By contrast, nearly 7-in-10 (69 percent) white evangelical Protestants and nearly 6-in-10 (59 percent) black Protestants oppose same-sex marriage. Only 27 percent of white evangelical Protestants and 35 percent of black Protestants support same-sex marriage.
At the same time the survey found that churches teachings on same-sex relationships that strongly oppose them can drive young people away from the religious institutions.
"While many churches and people in the pews have been moving away from their opposition to LGBT rights over the last decade, this new research provides further evidence that negative teachings on this issue have hurt churches' ability to attract and retain young people," said PRRI CEO. Robert P. Jones.
"Nearly one-third of Millennials who left their childhood religion say unfavorable church teachings about or treatment of gay and lesbian people played a significant role in their decision to head for the exit."
The Week magazine of February 27 is, however, dismissive of this analysis that suggests Millennials are less religious because of gay marriage
"It's no secret that young Americans aren't as religious as their elders." Joe Terbush writes in The Week noting that the PRRI survey suggests that part of that rift may be attributed to a perceived anti-gay bias in organized religion.
He notes one of the PRRI survey findings that among those who have abandoned their childhood religion and are not affiliated to any religion, 25 percent say anti-gay teachings factored into their decision to go faithless. Further among Millennials who have turned irreligious, almost one third said the same.
"At first blush, that would appear to suggest clear causation: stuffy old anti-gay religious dogma is spooking all the hip youngsters."
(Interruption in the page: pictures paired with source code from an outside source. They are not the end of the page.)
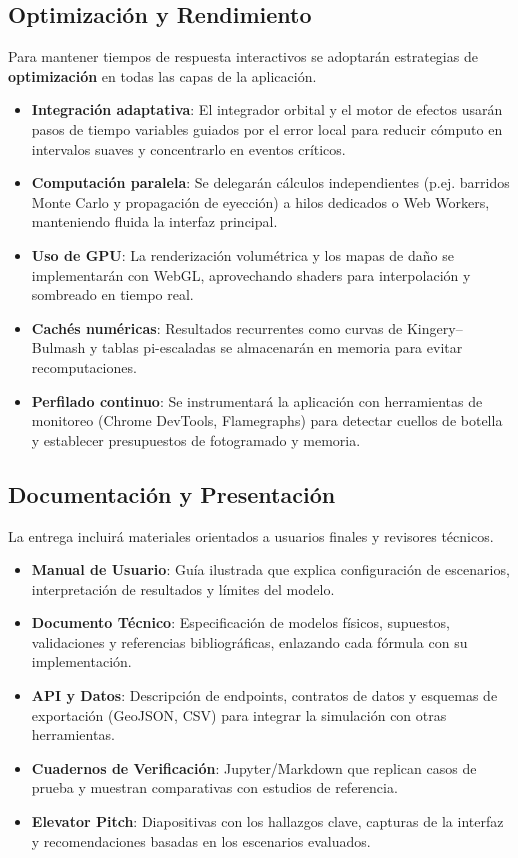 \documentclass[conference]{IEEEtran}
\begin{document}
\subsection{Optimización y Rendimiento}
Para mantener tiempos de respuesta interactivos se adoptarán estrategias de
\textbf{optimización} en todas las capas de la aplicación.
\begin{itemize}
	\item \textbf{Integración adaptativa}: El integrador orbital y el motor de
	      efectos usarán pasos de tiempo variables guiados por el error local para
	      reducir cómputo en intervalos suaves y concentrarlo en eventos críticos.
	\item \textbf{Computación paralela}: Se delegarán cálculos independientes (p.ej.
	      barridos Monte Carlo y propagación de eyección) a hilos dedicados o Web
	      Workers, manteniendo fluida la interfaz principal.
	\item \textbf{Uso de GPU}: La renderización volumétrica y los mapas de daño se
	      implementarán con WebGL, aprovechando shaders para interpolación y
	      sombreado en tiempo real.
	\item \textbf{Cachés numéricas}: Resultados recurrentes como curvas de
	      Kingery--Bulmash y tablas pi-escaladas se almacenarán en memoria para
	      evitar recomputaciones.
	\item \textbf{Perfilado continuo}: Se instrumentará la aplicación con
	      herramientas de monitoreo (Chrome DevTools, Flamegraphs) para detectar
	      cuellos de botella y establecer presupuestos de fotogramado y memoria.
\end{itemize}

\subsection{Documentación y Presentación}
La entrega incluirá materiales orientados a usuarios finales y revisores
técnicos.
\begin{itemize}
	\item \textbf{Manual de Usuario}: Guía ilustrada que explica configuración de
	      escenarios, interpretación de resultados y límites del modelo.
	\item \textbf{Documento Técnico}: Especificación de modelos físicos,
	      supuestos, validaciones y referencias bibliográficas, enlazando cada
	      fórmula con su implementación.
	\item \textbf{API y Datos}: Descripción de endpoints, contratos de datos y
	      esquemas de exportación (GeoJSON, CSV) para integrar la simulación con
	      otras herramientas.
	\item \textbf{Cuadernos de Verificación}: Jupyter/Markdown que replican casos
	      de prueba y muestran comparativas con estudios de referencia.
	\item \textbf{Elevator Pitch}: Diapositivas con los hallazgos clave,
	      capturas de la interfaz y recomendaciones basadas en los escenarios
	      evaluados.
\end{itemize}
\end{document}

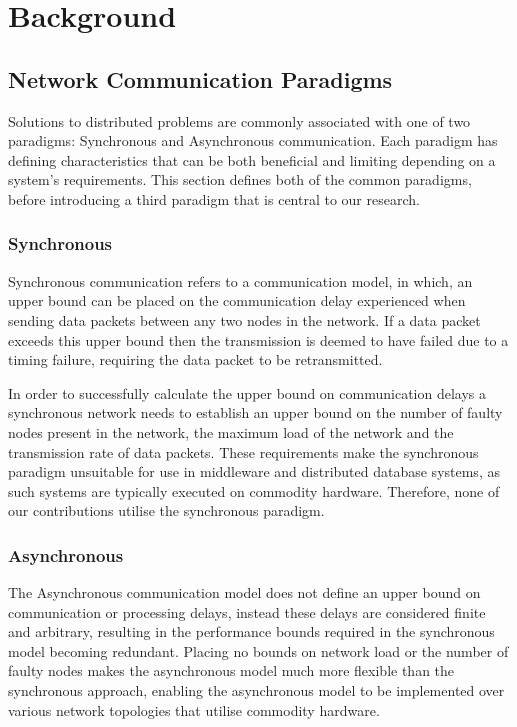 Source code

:  \chapter{Background}

    \graphicspath{{Chapter2-Background/Figs/Vector/}{Chapter2-Background/Figs/}}

\section[Network Communication Paradigms]{Network Communication Paradigms}
Solutions to distributed problems are commonly associated with one of two paradigms: Synchronous and Asynchronous communication. Each paradigm has defining characteristics that can be both beneficial and limiting depending on a system's requirements.  This section defines both of the common paradigms, before introducing a third paradigm that is central to our research.  

	\subsection{Synchronous}
	Synchronous communication refers to a communication model, in which, an upper bound can be placed on the communication delay experienced when sending data packets between any two nodes in the network. If a data packet exceeds this upper bound then the transmission is deemed to have failed due to a timing failure, requiring the data packet to be retransmitted. 
	
	In order to successfully calculate the upper bound on communication delays a synchronous network needs to establish an upper bound on the number of faulty nodes present in the network, the maximum load of the network and the transmission rate of data packets\citep{Cristian:1996:SA:227210.227231}. These requirements make the synchronous paradigm unsuitable for use in middleware and distributed database systems, as such systems are typically executed on commodity hardware.  Therefore, none of our contributions utilise the synchronous paradigm.  
	 
	\subsection{Asynchronous}
	The Asynchronous communication model does not define an upper bound on communication or processing delays, instead these delays are considered finite and arbitrary, resulting in the performance bounds required in the synchronous model becoming redundant\citep{Cristian:1996:SA:227210.227231}. Placing no bounds on network load or the number of faulty nodes makes the asynchronous model much more flexible than the synchronous approach, enabling the asynchronous model to be implemented over various network topologies that utilise commodity hardware.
While Terbush writes that there is link between the two, he says the survey's analysis is over simplistic as it does not devote enough attention to why Americans, and especially younger ones, are shunning religion.
He notes that the PRRI's survey results find that for 31 percent of Millennials who are no longer religious anti-gay teachings were a factor in their decision only 14 percent called it a "very important" reason for having no faith. Conversely fully two thirds of Millennials who abandoned religion said their decision had very little or nothing at all to do with religion's position on homosexuals.
Terbush cites a 2012 Pew survey that finds Americans have been growing less religious for some time now. This found that about 20 percent of Americans were either atheist, agnostic, or religiously unaffiliated, categorizing that demographic as the "nones."
And young adults have less faith than any other age bracket; nearly a third of them are religiously unaffiliated. Notably, they are also less religious than previous generations were at this point in their lives.